Look in the material below for the line with "mode: interior" and the line with "connector should specify", then set down exactly those two lines and all lines between, nothing more.

(The data Opens)

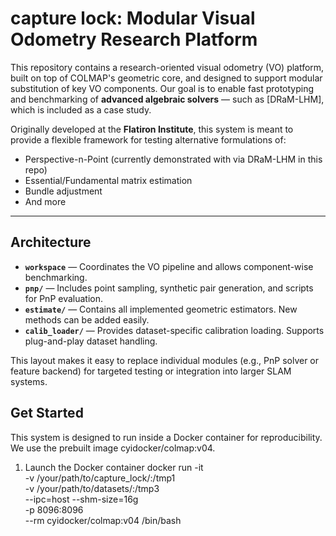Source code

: # capture lock: Modular Visual Odometry Research Platform

This repository contains a research-oriented visual odometry (VO) platform, built on top of COLMAP's geometric core, and designed to support modular substitution of key VO components. Our goal is to enable fast prototyping and benchmarking of **advanced algebraic solvers** — such as [DRaM-LHM], which is included as a case study.

Originally developed at the **Flatiron Institute**, this system is meant to provide a flexible framework for testing alternative formulations of:
- Perspective-n-Point (currently demonstrated with via DRaM-LHM in this repo)
- Essential/Fundamental matrix estimation
- Bundle adjustment
- And more

---

## Architecture
- **`workspace`** — Coordinates the VO pipeline and allows component-wise benchmarking.
- **`pnp/`** — Includes point sampling, synthetic pair generation, and scripts for PnP evaluation.
- **`estimate/`** — Contains all implemented geometric estimators. New methods can be added easily.
- **`calib_loader/`** — Provides dataset-specific calibration loading. Supports plug-and-play dataset handling.

This layout makes it easy to replace individual modules (e.g., PnP solver or feature backend) for targeted testing or integration into larger SLAM systems.

## Get Started
This system is designed to run inside a Docker container for reproducibility. We use the prebuilt image cyidocker/colmap:v04.

1. Launch the Docker container
docker run -it \
  -v /your/path/to/capture_lock/:/tmp1 \
  -v /your/path/to/datasets/:/tmp3 \
  --ipc=host --shm-size=16g \
  -p 8096:8096 \
  --rm cyidocker/colmap:v04 /bin/bash





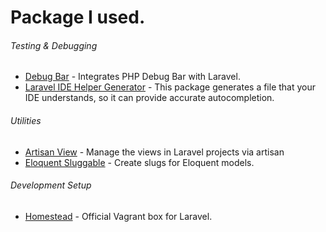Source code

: # Package I used.
###### Testing & Debugging

* [Debug Bar](https://github.com/barryvdh/laravel-debugbar) - Integrates PHP Debug Bar with Laravel.
* [Laravel IDE Helper Generator](https://github.com/barryvdh/laravel-ide-helper) - This package generates a file that your IDE understands, so it can provide accurate autocompletion.

###### Utilities

* [Artisan View](https://github.com/svenluijten/artisan-view) - Manage the views in Laravel projects via artisan
* [Eloquent Sluggable]() - Create slugs for Eloquent models.

###### Development Setup
* [Homestead](https://laravel.com/docs/6.x/homestead) - Official Vagrant box for Laravel.
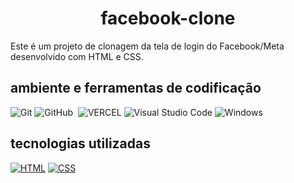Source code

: <h1 align='center'> facebook-clone  </h1>

Este é um projeto de clonagem da tela de login do Facebook/Meta desenvolvido com HTML e CSS.

## ambiente e ferramentas de codificação
![Git](https://img.shields.io/badge/-Git-0D1117?style=for-the-badge&logo=git&labelColor=0D1117)
![GitHub](https://img.shields.io/badge/-GitHub-0D1117?style=for-the-badge&logo=github&labelColor=0D1117)&nbsp;
![VERCEL](https://img.shields.io/badge/Vercel-0D1117?style=for-the-badge&logo=vercel&logoColor=fff2)
![Visual Studio Code](https://img.shields.io/badge/-Visual%20Studio%20Code-0D1117?style=for-the-badge&logo=visual-studio-code&logoColor=007ACC&labelColor=0D1117)
![Windows](https://img.shields.io/badge/Windows-0D1117?style=for-the-badge&logo=windows&labelColor=0D1117)&nbsp;
 ## tecnologias utilizadas
[![HTML](https://img.shields.io/badge/HTML5-0D1117?style=for-the-badge&logo=html5&logoColor=orange)]()
[![CSS](https://img.shields.io/badge/CSS3-0D1117?style=for-the-badge&logo=css3&logoColor=blue)]()

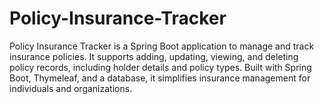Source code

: # Policy-Insurance-Tracker
Policy Insurance Tracker is a Spring Boot application to manage and track insurance policies. It supports adding, updating, viewing, and deleting policy records, including holder details and policy types. Built with Spring Boot, Thymeleaf, and a database, it simplifies insurance management for individuals and organizations.
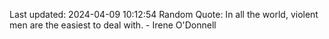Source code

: Last updated: 2024-04-09 10:12:54
Random Quote: In all the world, violent men are the easiest to deal with. - Irene O'Donnell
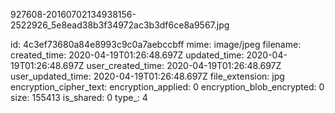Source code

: 927608-20160702134938156-2522926_5e8ead38b3f34972ac3b3df6ce8a9567.jpg

id: 4c3ef73680a84e8993c9c0a7aebccbff
mime: image/jpeg
filename: 
created_time: 2020-04-19T01:26:48.697Z
updated_time: 2020-04-19T01:26:48.697Z
user_created_time: 2020-04-19T01:26:48.697Z
user_updated_time: 2020-04-19T01:26:48.697Z
file_extension: jpg
encryption_cipher_text: 
encryption_applied: 0
encryption_blob_encrypted: 0
size: 155413
is_shared: 0
type_: 4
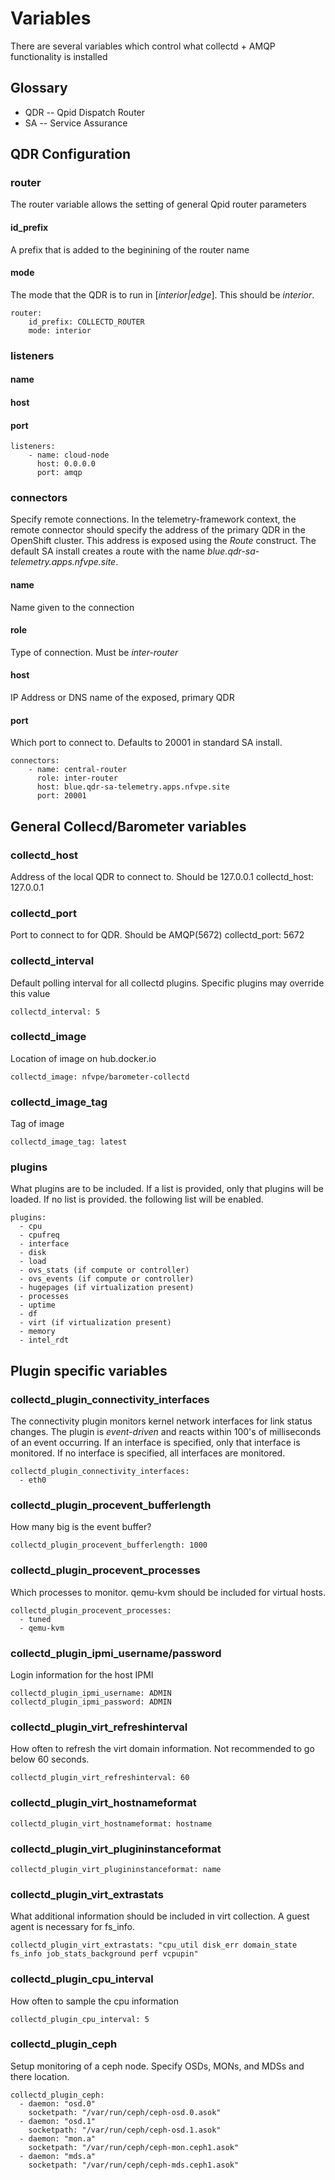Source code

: # Variables

There are several variables which control what collectd + AMQP functionality is
installed

## Glossary

 - QDR -- Qpid Dispatch Router
 - SA -- Service Assurance

## QDR Configuration
### router
The router variable allows the setting of general Qpid router parameters

#### id_prefix
A prefix that is added to the beginining of the router name

#### mode
The mode that the QDR is to run in [*interior|edge*].  This should be
*interior*.

    router:
        id_prefix: COLLECTD_ROUTER
        mode: interior

### listeners
#### name
#### host
#### port

    listeners:
        - name: cloud-node
          host: 0.0.0.0
          port: amqp

### connectors
Specify remote connections.  In the telemetry-framework context, the remote
connector should specify the address of the primary QDR in the OpenShift
cluster.  This address is exposed using the *Route* construct.  The default SA
install creates a route with the name *blue.qdr-sa-telemetry.apps.nfvpe.site*.  

#### name
Name given to the connection

#### role
Type of connection.  Must be *inter-router*

#### host
IP Address or DNS name of the exposed, primary QDR

#### port
Which port to connect to.  Defaults to 20001 in standard SA install.

    connectors:
        - name: central-router
          role: inter-router
          host: blue.qdr-sa-telemetry.apps.nfvpe.site 
          port: 20001

## General Collecd/Barometer variables
### collectd_host
Address of the local QDR to connect to.  Should be 127.0.0.1
    collectd_host: 127.0.0.1

### collectd_port
Port to connect to for QDR.  Should be AMQP(5672)
     collectd_port: 5672

### collectd_interval
Default polling interval for all collectd plugins.  Specific plugins may
override this value

    collectd_interval: 5

### collectd_image
Location of image on hub.docker.io

    collectd_image: nfvpe/barometer-collectd

### collectd_image_tag
Tag of image

    collectd_image_tag: latest

### plugins
What plugins are to be included.  If a list is provided, only that plugins will
be loaded.  If no list is provided. the following list will be enabled.

    plugins:
      - cpu
      - cpufreq
      - interface
      - disk
      - load
      - ovs_stats (if compute or controller)
      - ovs_events (if compute or controller)
      - hugepages (if virtualization present)
      - processes
      - uptime
      - df
      - virt (if virtualization present)
      - memory
      - intel_rdt

## Plugin specific variables
### collectd_plugin_connectivity_interfaces
The connectivity plugin monitors kernel network interfaces for link status changes.  The plugin is 
*event-driven* and reacts within 100's of milliseconds of an event occurring.  If an interface is 
specified, only that interface is monitored.  If no interface is specified, all interfaces are 
monitored.

    collectd_plugin_connectivity_interfaces:
      - eth0

### collectd_plugin_procevent_bufferlength
How many big is the event buffer?

    collectd_plugin_procevent_bufferlength: 1000

### collectd_plugin_procevent_processes
Which processes to monitor.  qemu-kvm should be included for virtual hosts.

    collectd_plugin_procevent_processes:
      - tuned
      - qemu-kvm

### collectd_plugin_ipmi_username/password
Login information for the host IPMI  

    collectd_plugin_ipmi_username: ADMIN
    collectd_plugin_ipmi_password: ADMIN

### collectd_plugin_virt_refreshinterval
How often to refresh the virt domain information.  Not recommended to go below
60 seconds.

    collectd_plugin_virt_refreshinterval: 60

### collectd_plugin_virt_hostnameformat
    collectd_plugin_virt_hostnameformat: hostname

### collectd_plugin_virt_plugininstanceformat    
    collectd_plugin_virt_plugininstanceformat: name

### collectd_plugin_virt_extrastats
What additional information should be included in virt collection.  A guest
agent is necessary for fs_info.

    collectd_plugin_virt_extrastats: "cpu_util disk_err domain_state fs_info job_stats_background perf vcpupin"

### collectd_plugin_cpu_interval
How often to sample the cpu information

    collectd_plugin_cpu_interval: 5

### collectd_plugin_ceph
Setup monitoring of a ceph node.  Specify OSDs, MONs, and MDSs and there
location.

    collectd_plugin_ceph:
      - daemon: "osd.0"
        socketpath: "/var/run/ceph/ceph-osd.0.asok"
      - daemon: "osd.1"
        socketpath: "/var/run/ceph/ceph-osd.1.asok"
      - daemon: "mon.a"
        socketpath: "/var/run/ceph/ceph-mon.ceph1.asok"
      - daemon: "mds.a"
        socketpath: "/var/run/ceph/ceph-mds.ceph1.asok"
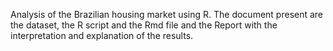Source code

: Analysis of the Brazilian housing market using R. The document present are the dataset, the R script and the Rmd file and the Report with the interpretation and explanation of the results.
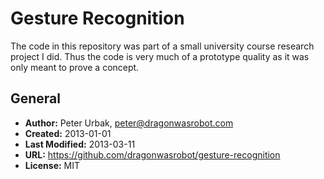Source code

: Gesture Recognition
===================

The code in this repository was part of a small university course research project I did.
Thus the code is very much of a prototype quality as it was only meant to prove a concept.

## General

- **Author:** Peter Urbak, peter@dragonwasrobot.com
- **Created:** 2013-01-01
- **Last Modified:** 2013-03-11
- **URL:** https://github.com/dragonwasrobot/gesture-recognition
- **License:** MIT
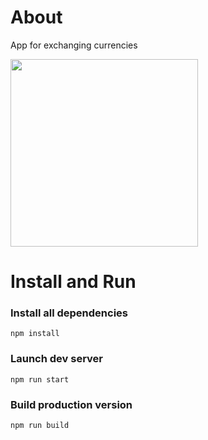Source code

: # About

App for exchanging currencies

<img width="300" src="http://funkyimg.com/i/2DVuD.png">

# Install and Run

### Install all dependencies

    npm install

### Launch dev server

    npm run start

### Build production version

    npm run build
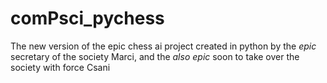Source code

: # comPsci_pychess
 The new version of the epic chess ai project created in python by the *epic* secretary of the society Marci, and the *also epic* soon to take over the society with force Csani
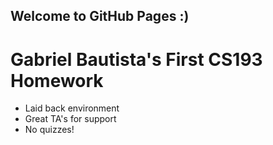 ## Welcome to GitHub Pages :)


# Gabriel Bautista's First CS193 Homework

- Laid back environment
- Great TA's for support
- No quizzes!


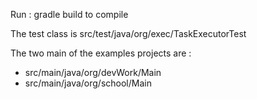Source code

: Run : gradle build to compile

The test class is src/test/java/org/exec/TaskExecutorTest

The two main of the examples projects are : 
- src/main/java/org/devWork/Main
- src/main/java/org/school/Main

(The data Closes)

## Written response:
        mode: interior

### listeners
#### name
#### host
#### port

    listeners:
        - name: cloud-node
          host: 0.0.0.0
          port: amqp

### connectors
Specify remote connections.  In the telemetry-framework context, the remote
connector should specify the address of the primary QDR in the OpenShift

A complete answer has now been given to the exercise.